There is a discussion of this issue in the Talmud, tractate Sanhedrin (102b).  In it the seemingly technical, ritual question is asked, “What place on the bread is one supposed to point to when you say the blessing over the bread?” The answer given is that one must bless the bread right at the place where it first starts to form a crust. The explanation is that we seem to do all the work of making bread. We plow and plant, harvest and thresh, grind and bake. Where was God in this process that we should bless God, saying “Who brings forth bread from the earth?”  Didn’t we do it?  The answer is that when you put the bread into the oven there is no way that one could tell where exactly on the bread a crust would begin to form. There was something, in other words, about the process that they couldn’t explain.

But, wait a minute! This looks like one of the weakest arguments for the existence of God: it’s called “The God of the Gaps.”  People will find something that we can’t explain and then say “There, you see, there must be a God!”  But, it’s not a strong argument because if we are basing our belief in God on these areas that we can’t explain, in other words, if God lives in the gaps in our knowledge, then the place for God keeps getting smaller and smaller until there is no place.   This is a major theme in the history of the conflict between science and religion: science keeps coming along and explaining things: how all the species got here, how the world was formed, etc., and fewer and fewer people have a need for God.

So, is that really the argument that the Talmud is making?  I don’t think so.

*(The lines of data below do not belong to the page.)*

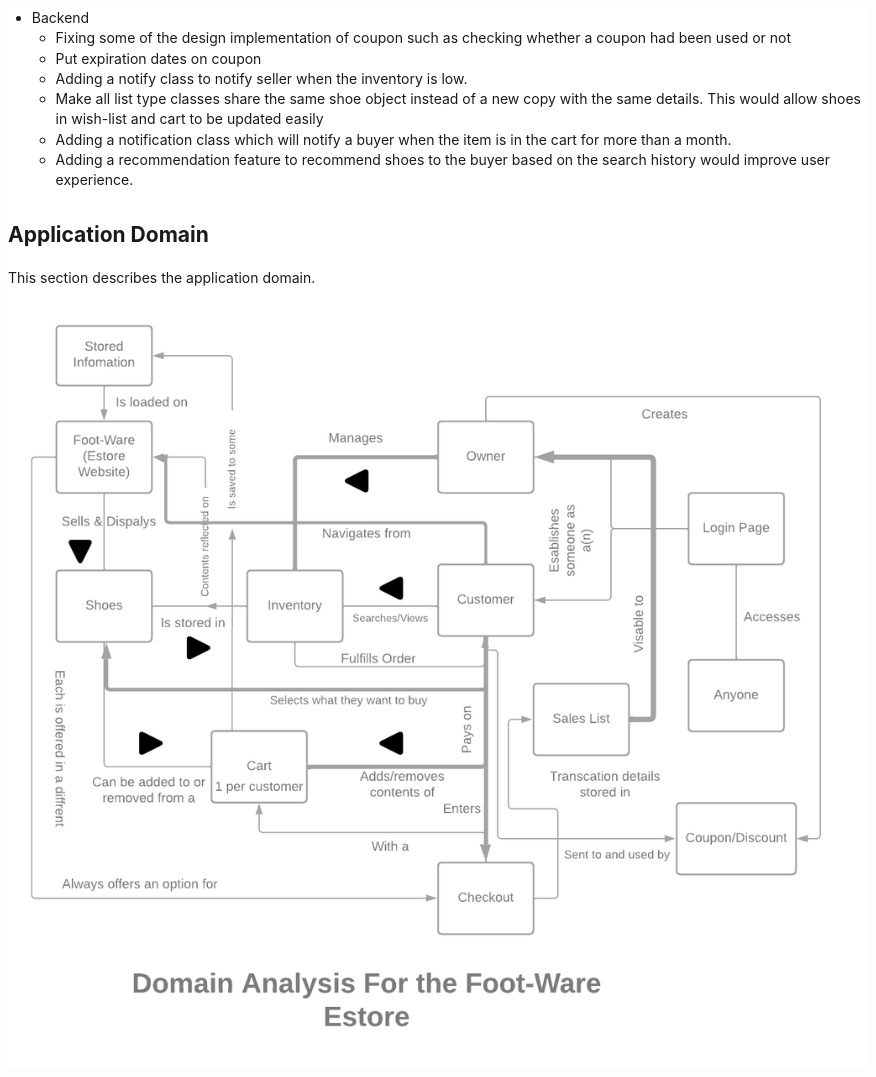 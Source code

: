 * Backend
	* Fixing some of the design implementation of coupon such as checking whether a coupon had been used or not
	* Put expiration dates on coupon
	* Adding a notify class to notify seller when the inventory is low.  
	* Make all list type classes share the same shoe object instead of a new copy with the same details. This would allow shoes in wish-list and cart to be updated easily
	* Adding a notification class which will notify a buyer when the item is in the cart for more than a month.
	* Adding a recommendation feature to recommend shoes to the buyer based on the search history would improve user experience.




## Application Domain

This section describes the application domain.

![Domain Model](Domain-model.png)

And I think we can find out about the Talmud’s answer by looking at some of the more recent trends in science.

Since the middle of the 20th century, there has been a trend in science which has not filled in more gaps, but rather has shown us that there are things are can never know.  In 1927 Werner Heisenberg published his Uncertainty Principle showing that there are things about the movements of atomic particles that are theoretically impossible to know.  In 1931 Kurt Godel published his mathematical Incompleteness Theorem which proved that there will never be a completely provable mathematics.  More recently we have seen the emergence of Complex Systems Theory. This says that in a complex system, a system with internal feedback loops (which includes a lot of what we experience in the world: weather, social trends, eco systems, economic systems, and many more) there is no way that we can predict what the individual in a system will do. I might know that there is 7.9% unemployment, but there is no way that we can say exactly who will be unemployed next year. We can say it will be cold in February in the North Eastern United States, but we can’t say exactly when the next storm is going to hit.

So, science is coming back to something that I think the Sages of the Talmud were talking about: There are things in this world that we can never control or predict. There is an essential openness, freedom and mystery that is built into the structure of the world.  There are gaps that will never be filled.  So, it is up to us.  In those places in life where there is no explanation, what do we do with it?  How do we interpret it?  This is also the theme of the holiday which was celebrated a couple of weeks ago: On Purim we read the Megillah in which God’s name is never mentioned. It is a story of chance and coincidence. People’s fate is either determined by the throw of a dice (according to Haman) or it is a meaningful opportunity to exercise our free choice and serve a higher calling (according to Esther).

We have the same choice. In our lives we can look at the parking space open up and say “never mind, I found one.” Or we can marvel at the mystery and give thanks.